Activity: Would you please copy all of the data exactly, skipping the images?

=== Material for this task ===

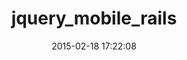 ---
layout: post
title:  "jquery_mobile_rails"
repo:   "tscolari/jquery-mobile-rails"
date:   2015-02-18 17:22:08
gemurl: https://github.com/tscolari/jquery-mobile-rails
---
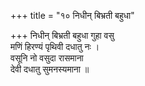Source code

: +++
title = "१० निधीन् बिभ्रती बहुधा"

+++
निधीन् बिभ्रती बहुधा गुहा वसु  
मणिं हिरण्यं पृथिवी दधातु नः ।  
वसूनि नो वसुदा रासमाना  
देवी दधातु सुमनस्यमाना ॥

===

Exercise response:
 ---
layout: post
title:  "jquery_mobile_rails"
repo:   "tscolari/jquery-mobile-rails"
date:   2015-02-18 17:22:08
gemurl: https://github.com/tscolari/jquery-mobile-rails
---
Source code

: +++
title = "१० निधीन् बिभ्रती बहुधा"

+++
निधीन् बिभ्रती बहुधा गुहा वसु  
मणिं हिरण्यं पृथिवी दधातु नः ।  
वसूनि नो वसुदा रासमाना  
देवी दधातु सुमनस्यमाना ॥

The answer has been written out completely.